[Goal of the exercise] Within the records, which lines hold the string "tests"? Report each one by copying it.
═════ Supplied records ═════
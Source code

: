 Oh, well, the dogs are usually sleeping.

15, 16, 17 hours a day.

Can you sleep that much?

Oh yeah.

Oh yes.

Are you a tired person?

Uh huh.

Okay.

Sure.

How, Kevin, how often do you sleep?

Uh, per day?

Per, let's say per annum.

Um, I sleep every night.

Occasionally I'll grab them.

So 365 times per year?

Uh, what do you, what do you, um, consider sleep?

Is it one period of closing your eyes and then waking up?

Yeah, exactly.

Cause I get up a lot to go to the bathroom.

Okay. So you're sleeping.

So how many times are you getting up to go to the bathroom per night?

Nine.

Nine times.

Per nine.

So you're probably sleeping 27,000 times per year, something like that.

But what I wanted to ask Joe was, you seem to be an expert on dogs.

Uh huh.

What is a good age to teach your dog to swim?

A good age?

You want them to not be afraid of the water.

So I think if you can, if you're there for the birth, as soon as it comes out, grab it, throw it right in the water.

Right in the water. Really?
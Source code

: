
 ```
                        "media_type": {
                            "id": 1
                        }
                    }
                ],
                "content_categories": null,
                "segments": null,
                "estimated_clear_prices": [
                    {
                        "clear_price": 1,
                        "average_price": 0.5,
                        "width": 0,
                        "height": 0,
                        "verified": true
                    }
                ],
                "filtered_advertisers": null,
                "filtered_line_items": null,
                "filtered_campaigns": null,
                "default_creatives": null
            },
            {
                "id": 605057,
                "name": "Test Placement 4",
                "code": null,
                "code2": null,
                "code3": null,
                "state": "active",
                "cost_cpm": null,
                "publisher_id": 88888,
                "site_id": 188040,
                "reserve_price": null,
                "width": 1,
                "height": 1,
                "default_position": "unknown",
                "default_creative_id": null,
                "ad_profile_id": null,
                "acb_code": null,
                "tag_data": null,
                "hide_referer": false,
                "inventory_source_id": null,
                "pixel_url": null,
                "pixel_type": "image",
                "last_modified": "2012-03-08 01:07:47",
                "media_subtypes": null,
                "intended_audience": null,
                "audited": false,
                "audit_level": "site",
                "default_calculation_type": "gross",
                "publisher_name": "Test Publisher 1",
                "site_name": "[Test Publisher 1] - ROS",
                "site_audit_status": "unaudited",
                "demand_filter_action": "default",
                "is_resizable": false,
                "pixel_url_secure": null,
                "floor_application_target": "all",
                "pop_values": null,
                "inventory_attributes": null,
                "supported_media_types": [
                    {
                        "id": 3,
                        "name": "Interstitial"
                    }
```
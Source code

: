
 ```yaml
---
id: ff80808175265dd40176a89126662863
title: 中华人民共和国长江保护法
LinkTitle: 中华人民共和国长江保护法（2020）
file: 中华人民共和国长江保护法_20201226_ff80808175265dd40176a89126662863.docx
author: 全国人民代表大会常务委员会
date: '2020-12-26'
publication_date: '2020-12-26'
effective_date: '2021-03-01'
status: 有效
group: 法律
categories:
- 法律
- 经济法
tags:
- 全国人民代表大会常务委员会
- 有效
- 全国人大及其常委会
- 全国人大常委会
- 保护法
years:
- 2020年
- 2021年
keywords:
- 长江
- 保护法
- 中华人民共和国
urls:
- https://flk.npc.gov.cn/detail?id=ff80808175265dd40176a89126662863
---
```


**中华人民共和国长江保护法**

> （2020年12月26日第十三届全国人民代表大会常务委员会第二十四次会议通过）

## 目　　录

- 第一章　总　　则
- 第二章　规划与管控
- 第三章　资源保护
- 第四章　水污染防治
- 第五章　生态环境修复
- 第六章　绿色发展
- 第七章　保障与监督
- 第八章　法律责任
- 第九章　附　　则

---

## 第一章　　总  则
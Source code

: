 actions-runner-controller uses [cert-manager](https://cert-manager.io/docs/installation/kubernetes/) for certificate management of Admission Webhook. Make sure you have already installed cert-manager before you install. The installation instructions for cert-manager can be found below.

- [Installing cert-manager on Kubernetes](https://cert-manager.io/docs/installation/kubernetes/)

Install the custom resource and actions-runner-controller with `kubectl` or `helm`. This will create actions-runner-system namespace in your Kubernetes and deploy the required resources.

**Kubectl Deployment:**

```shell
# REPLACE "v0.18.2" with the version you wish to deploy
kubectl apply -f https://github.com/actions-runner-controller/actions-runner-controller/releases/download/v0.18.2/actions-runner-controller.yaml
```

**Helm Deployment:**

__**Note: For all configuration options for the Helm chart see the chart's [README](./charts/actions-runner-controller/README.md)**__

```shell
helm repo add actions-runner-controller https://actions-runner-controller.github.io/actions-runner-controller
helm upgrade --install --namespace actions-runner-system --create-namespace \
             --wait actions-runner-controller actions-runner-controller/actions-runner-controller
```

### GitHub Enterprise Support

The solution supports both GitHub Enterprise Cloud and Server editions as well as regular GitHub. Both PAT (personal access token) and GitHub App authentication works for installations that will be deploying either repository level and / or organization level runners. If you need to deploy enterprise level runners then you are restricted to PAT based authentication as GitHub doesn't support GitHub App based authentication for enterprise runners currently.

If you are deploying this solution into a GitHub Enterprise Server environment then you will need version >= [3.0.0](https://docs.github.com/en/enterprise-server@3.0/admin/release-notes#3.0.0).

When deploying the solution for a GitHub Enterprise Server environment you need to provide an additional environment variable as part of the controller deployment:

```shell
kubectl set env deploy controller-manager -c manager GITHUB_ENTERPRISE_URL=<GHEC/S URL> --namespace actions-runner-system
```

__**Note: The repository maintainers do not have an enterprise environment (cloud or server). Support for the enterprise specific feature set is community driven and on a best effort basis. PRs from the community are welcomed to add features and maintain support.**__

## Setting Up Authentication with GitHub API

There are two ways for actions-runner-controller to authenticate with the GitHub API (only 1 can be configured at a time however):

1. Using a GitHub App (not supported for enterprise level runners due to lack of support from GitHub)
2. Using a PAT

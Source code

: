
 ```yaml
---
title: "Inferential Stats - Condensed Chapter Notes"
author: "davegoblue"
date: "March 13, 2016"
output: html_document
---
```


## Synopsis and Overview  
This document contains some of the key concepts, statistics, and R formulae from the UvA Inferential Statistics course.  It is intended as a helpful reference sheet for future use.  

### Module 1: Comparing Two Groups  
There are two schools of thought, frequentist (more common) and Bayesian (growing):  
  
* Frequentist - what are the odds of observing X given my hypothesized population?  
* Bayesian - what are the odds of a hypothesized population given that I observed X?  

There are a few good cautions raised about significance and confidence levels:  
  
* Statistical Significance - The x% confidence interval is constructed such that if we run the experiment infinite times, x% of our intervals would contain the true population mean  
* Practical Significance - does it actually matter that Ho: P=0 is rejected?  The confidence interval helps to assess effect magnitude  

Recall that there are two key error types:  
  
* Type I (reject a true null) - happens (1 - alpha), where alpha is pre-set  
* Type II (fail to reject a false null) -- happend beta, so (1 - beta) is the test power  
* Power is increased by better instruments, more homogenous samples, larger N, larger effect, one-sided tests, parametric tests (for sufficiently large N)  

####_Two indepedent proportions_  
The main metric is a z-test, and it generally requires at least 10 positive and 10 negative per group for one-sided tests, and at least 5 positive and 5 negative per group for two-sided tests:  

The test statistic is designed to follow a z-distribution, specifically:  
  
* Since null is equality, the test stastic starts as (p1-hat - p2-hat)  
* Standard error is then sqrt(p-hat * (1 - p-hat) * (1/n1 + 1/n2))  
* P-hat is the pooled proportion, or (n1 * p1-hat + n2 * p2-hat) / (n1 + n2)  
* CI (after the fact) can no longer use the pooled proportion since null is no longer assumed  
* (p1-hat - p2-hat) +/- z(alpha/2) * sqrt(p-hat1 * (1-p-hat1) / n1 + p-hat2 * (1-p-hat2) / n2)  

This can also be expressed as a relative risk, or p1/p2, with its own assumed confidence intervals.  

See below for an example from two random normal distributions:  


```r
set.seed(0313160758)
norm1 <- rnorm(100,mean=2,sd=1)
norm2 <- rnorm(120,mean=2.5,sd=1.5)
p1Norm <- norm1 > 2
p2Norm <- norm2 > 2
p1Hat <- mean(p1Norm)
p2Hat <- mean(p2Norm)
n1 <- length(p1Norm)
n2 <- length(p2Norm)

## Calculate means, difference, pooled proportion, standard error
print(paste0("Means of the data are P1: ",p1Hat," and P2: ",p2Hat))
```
═════
[Written answer]
* Power is increased by better instruments, more homogenous samples, larger N, larger effect, one-sided tests, parametric tests (for sufficiently large N)  
The main metric is a z-test, and it generally requires at least 10 positive and 10 negative per group for one-sided tests, and at least 5 positive and 5 negative per group for two-sided tests:  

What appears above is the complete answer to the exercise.